La sonnerie aux morts vient de retentir. Sous un soleil voilé en ce jour d’octobre, on devine les silhouettes d’un régiment écossais avançant dans le cimetière militaire. Nous sommes à Loos-en-Gohelle, près de Lens, dans l’ancien bassin minier du Pas-de-Calais. La mine grave et tête nue dans leurs uniformes marron, ces soldats portent un cercueil enveloppé d’un drapeau britannique sur lequel repose une couronne de coquelicots rouge sang. Ils se dirigent à pas lents vers le trou creusé dans la terre où ce soldat inconnu va être inhumé, comme quatre autres, avec les honneurs militaires. Des collégiens de Loos-en-Gohelle assistent à la cérémonie, réglée au millimètre, avec des passionnés de la guerre 14-18 et quelques élus de la ville, théâtre de trois grandes batailles entre mai 1915 et août 1917, au cours desquelles elle fut entièrement rasée.
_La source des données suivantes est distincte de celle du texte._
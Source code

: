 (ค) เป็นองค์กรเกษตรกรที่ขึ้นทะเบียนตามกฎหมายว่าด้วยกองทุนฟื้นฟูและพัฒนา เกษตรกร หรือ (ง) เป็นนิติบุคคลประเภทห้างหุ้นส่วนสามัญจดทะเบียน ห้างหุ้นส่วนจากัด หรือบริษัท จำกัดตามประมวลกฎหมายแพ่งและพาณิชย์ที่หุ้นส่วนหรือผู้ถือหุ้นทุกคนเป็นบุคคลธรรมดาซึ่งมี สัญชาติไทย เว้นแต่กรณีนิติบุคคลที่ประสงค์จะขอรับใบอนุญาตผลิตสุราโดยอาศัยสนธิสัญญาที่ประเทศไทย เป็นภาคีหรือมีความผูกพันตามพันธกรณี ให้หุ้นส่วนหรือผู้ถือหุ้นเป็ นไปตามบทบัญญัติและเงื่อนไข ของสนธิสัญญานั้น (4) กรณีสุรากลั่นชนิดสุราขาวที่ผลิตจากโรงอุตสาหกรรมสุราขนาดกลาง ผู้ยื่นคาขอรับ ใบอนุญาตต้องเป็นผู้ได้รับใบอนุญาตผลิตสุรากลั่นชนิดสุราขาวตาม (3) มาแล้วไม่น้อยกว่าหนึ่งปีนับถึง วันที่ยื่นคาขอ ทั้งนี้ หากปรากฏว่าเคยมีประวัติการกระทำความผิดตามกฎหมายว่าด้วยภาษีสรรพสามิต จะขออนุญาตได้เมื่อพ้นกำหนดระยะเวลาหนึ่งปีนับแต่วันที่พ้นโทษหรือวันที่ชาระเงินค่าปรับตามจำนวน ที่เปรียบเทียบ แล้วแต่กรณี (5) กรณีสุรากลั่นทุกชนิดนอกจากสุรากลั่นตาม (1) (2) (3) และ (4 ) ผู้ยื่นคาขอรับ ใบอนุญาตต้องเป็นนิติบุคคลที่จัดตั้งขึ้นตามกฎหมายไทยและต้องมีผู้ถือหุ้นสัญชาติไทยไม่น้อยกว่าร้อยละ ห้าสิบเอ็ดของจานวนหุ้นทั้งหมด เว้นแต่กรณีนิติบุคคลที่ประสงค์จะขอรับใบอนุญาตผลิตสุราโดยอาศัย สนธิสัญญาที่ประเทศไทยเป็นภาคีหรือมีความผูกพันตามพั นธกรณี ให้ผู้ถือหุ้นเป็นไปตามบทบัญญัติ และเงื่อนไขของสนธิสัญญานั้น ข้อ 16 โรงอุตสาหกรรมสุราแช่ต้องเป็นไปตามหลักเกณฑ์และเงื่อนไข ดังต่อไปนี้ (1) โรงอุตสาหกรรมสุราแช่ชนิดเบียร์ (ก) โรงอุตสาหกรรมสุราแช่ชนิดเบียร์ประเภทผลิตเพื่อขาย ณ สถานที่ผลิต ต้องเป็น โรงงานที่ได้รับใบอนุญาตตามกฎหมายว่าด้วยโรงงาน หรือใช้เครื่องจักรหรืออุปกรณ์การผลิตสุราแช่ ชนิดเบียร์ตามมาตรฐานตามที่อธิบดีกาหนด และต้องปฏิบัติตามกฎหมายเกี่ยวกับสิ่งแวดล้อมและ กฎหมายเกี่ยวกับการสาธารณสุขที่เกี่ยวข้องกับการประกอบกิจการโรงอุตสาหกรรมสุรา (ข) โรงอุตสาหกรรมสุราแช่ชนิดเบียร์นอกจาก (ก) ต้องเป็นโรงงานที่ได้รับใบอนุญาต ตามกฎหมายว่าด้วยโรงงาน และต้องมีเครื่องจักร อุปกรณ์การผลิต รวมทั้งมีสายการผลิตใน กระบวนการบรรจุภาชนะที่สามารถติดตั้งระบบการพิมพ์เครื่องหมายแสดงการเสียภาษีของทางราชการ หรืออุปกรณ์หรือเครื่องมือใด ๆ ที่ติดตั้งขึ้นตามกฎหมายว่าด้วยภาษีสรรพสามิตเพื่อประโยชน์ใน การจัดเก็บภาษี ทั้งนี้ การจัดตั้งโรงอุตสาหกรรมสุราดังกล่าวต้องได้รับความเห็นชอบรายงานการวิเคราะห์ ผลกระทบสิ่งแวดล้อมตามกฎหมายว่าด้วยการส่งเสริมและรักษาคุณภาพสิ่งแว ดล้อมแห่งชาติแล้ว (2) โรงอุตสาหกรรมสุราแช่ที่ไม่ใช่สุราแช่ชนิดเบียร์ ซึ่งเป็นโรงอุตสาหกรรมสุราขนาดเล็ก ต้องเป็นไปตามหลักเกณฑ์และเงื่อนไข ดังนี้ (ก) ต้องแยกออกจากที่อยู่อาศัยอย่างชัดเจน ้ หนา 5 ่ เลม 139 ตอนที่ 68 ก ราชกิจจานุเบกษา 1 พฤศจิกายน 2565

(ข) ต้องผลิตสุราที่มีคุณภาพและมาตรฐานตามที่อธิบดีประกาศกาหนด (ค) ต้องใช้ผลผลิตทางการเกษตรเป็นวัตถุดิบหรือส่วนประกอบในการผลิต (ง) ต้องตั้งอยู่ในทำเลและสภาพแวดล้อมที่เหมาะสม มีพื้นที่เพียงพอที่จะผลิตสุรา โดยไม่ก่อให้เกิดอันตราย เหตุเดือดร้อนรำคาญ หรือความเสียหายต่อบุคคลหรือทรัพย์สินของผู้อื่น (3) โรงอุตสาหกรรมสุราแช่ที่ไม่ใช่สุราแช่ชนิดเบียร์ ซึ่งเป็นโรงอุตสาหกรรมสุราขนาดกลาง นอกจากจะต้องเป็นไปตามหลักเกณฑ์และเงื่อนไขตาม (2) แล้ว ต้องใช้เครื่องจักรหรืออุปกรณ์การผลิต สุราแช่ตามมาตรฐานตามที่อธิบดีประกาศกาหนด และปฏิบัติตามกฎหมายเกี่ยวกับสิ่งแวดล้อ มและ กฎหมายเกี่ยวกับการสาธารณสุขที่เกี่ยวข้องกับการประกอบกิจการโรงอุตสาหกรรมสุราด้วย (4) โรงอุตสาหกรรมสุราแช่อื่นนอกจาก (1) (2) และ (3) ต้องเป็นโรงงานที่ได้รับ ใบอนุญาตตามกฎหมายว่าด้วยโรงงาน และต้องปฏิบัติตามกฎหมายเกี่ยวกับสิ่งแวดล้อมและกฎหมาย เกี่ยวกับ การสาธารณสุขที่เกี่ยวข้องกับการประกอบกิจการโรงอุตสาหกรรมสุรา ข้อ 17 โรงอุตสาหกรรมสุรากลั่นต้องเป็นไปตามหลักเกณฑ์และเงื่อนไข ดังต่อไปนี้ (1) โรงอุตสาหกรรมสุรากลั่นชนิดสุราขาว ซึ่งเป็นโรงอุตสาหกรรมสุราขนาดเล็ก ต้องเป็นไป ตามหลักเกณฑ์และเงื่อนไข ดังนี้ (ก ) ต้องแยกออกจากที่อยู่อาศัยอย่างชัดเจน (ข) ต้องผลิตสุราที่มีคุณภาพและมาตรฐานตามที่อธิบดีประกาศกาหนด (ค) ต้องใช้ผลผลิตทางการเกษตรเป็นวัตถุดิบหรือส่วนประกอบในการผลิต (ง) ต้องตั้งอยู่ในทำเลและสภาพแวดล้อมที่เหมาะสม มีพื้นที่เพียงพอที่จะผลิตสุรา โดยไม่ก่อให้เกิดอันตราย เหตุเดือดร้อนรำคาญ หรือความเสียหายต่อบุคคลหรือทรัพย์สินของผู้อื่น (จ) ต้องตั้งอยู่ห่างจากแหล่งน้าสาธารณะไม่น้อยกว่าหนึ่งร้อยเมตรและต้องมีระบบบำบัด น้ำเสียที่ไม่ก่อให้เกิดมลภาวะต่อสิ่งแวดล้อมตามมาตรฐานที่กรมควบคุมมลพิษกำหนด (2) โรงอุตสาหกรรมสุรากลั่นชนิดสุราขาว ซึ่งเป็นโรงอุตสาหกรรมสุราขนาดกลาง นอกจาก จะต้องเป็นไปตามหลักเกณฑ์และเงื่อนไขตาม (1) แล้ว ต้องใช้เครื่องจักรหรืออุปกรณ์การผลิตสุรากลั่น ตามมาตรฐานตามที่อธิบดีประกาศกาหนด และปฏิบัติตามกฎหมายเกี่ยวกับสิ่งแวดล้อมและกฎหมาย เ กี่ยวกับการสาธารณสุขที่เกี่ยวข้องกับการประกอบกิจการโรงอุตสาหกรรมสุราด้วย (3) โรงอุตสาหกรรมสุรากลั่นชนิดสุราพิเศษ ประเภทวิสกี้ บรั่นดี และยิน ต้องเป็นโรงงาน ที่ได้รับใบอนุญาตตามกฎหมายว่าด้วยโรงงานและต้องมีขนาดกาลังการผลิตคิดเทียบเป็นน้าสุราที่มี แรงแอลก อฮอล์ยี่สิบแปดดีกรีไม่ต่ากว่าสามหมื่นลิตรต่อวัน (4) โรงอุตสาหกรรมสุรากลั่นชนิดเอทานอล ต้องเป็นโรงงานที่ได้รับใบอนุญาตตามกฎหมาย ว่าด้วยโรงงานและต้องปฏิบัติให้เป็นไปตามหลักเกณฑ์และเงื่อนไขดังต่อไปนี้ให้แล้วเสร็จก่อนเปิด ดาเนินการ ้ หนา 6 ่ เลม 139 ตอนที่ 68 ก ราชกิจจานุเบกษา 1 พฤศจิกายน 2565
Sont également présents des représentants de la Commission des sépultures de guerre du Commonwealth (CWGC). C’est elle qui gère les vingt-trois mille cimetières militaires disséminés dans cent cinquante pays, dont trois mille en France, où reposent les soldats de la Grande-Bretagne et de son empire. Fondée par une charte royale en 1917, cette commission est financée par le Royaume-Uni, l’Inde, le Canada, l’Afrique du Sud, l’Australie et la Nouvelle-Zélande, Etats constitutifs de l’Empire britannique au début du siècle dernier. Elle est chargée de commémorer les victimes des deux guerres mondiales de ces pays.
Les restes des cinq soldats qui vont être portés en terre dans la douceur de cet après-midi d’automne sont passés entre les mains expertes de ses archéologues. Quatre d’entre eux ont été retrouvés en 2022 à Saint-Laurent-Blangy, près d’Arras, lors de travaux pour la construction d’une prison. « Il est très probable qu’ils aient été tués le 9 avril 1917, le premier jour de la bataille d’Arras, lorsque la 26e brigade d’infanterie de la 9e division écossaise a attaqué le lieu où ils ont été récupérés », lit-on dans le livret édité pour cette cérémonie. Pour le cinquième, le conditionnel est aussi de mise. Il est, là encore, « très probable » qu’il soit tombé en 1915, lors de la bataille de Loos-en-Gohelle. Ses ossements ont été découverts dans un tunnel entre deux tranchées à Haisnes, à 6 kilomètres de là. Tous les cinq sont « known unto God » (seulement connus de Dieu, en ancien anglais), l’épitaphe qui figure sur toutes les tombes de ces soldats inconnus.